A randomised, double-blind, placebo-controlled study to evaluate the efficacy of imiquimod 5% in women with Vulvar Intraepithelial Neoplasia (VIN) 2 and 3.

VIN is a skin disease causing many severe and long-lasting symptoms, such as pruritis, vulvodynia and sexual dysfunction. The incidence has increased in the last decade and patients are affected at a younger age than before. Until now, the choice of therapy for high grade VIN has been dominated by the premalignant nature of the disease. Standard therapy comprises surgical removal of all visible lesions to relieve symptoms and prevent the development of invasive disease. For several reasons treatment results are unsatisfying:

1. surgical intervention is invasive to the patient and may result in mutilation of the vulva;

2. recurrence rates are high;

3. progression to invasive disease is not influenced by radical excision;

4. surgery does not interfere with HPV, the viral cause of VIN.
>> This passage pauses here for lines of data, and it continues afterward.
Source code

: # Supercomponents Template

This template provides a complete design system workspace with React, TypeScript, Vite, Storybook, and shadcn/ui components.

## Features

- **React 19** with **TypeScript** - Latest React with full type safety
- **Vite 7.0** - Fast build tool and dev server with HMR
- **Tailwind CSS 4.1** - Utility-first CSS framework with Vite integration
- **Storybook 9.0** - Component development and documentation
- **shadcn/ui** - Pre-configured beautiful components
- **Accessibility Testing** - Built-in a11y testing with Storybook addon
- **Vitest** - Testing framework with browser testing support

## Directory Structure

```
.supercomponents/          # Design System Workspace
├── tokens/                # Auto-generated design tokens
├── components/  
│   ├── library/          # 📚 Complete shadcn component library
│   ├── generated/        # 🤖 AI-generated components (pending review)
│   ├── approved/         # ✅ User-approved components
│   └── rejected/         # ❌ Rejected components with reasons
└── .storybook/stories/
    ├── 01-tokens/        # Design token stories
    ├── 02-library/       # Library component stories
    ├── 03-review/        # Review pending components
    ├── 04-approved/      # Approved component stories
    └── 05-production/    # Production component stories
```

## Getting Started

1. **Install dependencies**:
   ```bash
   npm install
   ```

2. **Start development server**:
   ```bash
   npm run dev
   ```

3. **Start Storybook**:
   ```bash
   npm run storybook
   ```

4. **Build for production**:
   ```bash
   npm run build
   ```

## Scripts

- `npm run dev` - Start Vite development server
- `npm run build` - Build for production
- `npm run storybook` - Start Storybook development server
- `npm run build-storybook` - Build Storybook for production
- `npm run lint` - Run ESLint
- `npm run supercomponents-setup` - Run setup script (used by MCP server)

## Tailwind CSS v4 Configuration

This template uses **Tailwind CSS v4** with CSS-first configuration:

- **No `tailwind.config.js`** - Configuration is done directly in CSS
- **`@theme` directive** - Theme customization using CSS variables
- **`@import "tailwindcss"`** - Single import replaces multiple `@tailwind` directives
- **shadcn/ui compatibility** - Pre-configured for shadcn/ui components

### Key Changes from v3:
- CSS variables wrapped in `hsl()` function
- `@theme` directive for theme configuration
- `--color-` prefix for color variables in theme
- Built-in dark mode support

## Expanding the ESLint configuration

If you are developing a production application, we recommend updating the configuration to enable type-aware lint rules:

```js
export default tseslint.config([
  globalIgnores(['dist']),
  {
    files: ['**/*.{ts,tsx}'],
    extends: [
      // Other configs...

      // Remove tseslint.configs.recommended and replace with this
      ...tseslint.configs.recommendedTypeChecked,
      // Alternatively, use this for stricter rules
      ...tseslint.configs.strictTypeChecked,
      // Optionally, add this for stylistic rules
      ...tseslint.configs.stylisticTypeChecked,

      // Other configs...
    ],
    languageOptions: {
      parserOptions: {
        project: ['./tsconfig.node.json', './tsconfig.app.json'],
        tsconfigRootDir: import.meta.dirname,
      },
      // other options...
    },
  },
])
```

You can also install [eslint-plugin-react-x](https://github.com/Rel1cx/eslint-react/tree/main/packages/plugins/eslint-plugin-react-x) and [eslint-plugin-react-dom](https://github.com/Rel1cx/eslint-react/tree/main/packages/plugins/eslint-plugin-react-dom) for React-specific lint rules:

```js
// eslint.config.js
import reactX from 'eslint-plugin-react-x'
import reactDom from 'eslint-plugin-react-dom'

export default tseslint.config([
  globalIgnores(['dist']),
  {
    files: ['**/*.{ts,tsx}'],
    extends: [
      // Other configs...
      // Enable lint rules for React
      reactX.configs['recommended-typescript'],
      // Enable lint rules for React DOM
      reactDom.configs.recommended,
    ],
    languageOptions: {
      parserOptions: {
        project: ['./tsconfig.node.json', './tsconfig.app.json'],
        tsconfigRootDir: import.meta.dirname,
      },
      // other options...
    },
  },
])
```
Since we found promising results on the treatment of VIN with imiquimod in a pilot study, and others described similar positive results in small numbers of patients as well, we wanted to investigate the effectiveness of imiquimod in high grade VIN in a randomised controlled trial.

Imiquimod, an immunomodulator, has been shown safe and effective in the treatment of external genital warts caused by low risk human papillomavirus (HPV). Therefore, it is hypothesized that this topical treatment may also be effective against different HPV types, and thus encourage regression of dysplastic vulvar lesions caused by high risk HPV.

N/A

After qualifying for study participation patients are randomly assigned to receive either 250mg of imiquimod 5% cream (Aldara, 3M Pharmaceuticals, St Paul, MN, USA) or 250mg of placebo cream. Dosing will take place twice a week in the evening for a period of 16 weeks.
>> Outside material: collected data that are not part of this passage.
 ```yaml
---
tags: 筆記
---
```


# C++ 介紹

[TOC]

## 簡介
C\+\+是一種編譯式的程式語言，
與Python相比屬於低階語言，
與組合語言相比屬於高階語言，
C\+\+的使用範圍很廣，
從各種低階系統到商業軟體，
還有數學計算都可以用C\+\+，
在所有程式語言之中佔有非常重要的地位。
A clinical assessment will take place every four weeks during treatment, and four weeks after final treatment. To investigate long-term effects and to exclude recurrence of VIN final assessments will take place after 7 and 12 months.
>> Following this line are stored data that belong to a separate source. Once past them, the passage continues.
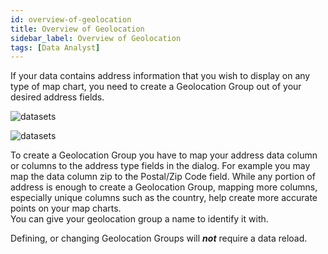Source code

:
 ```yaml
---
id: overview-of-geolocation
title: Overview of Geolocation
sidebar_label: Overview of Geolocation
tags: [Data Analyst]
---
```


If your data contains address information that you wish to display on any type of map chart, you need to create a Geolocation Group out of your desired address fields. 
 
![datasets](https://s3.amazonaws.com/cdn.qrvey.com/documentation_assets/ui-docs/datasets/Datasets/geolocation.png#thumbnail)
 
 
![datasets](https://s3.amazonaws.com/cdn.qrvey.com/documentation_assets/ui-docs/datasets/Datasets/modal.png#thumbnail-60)
 
To create a Geolocation Group you have to map your address data column or columns to the address type fields in the dialog. For example you may map the data column zip  to the Postal/Zip Code field. While any portion of address is enough to create a Geolocation Group, mapping more columns, especially unique columns such as the country, help create more accurate points on your map charts.  
You can give your geolocation group a name to identify it with.  

Defining, or changing Geolocation Groups will ***not*** require a data reload.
A formalin fixed biopsy is taken for histological verification of VIN 2/3 within three months before the start of the study, together with a second biopsy from the same lesion frozen in liquid nitrogen for HPV DNA testing. At 20 weeks a post-treatment biopsy is taken at exactly the same spot as the first biopsy to evaluate the histological effect, and again a frozen sample is taken for detection of HPV DNA. If a recurrence is suspected at 12 months a biopsy is taken again. In case of persistent or residual lesions after one year, the patient is offered treatment with imiquimod.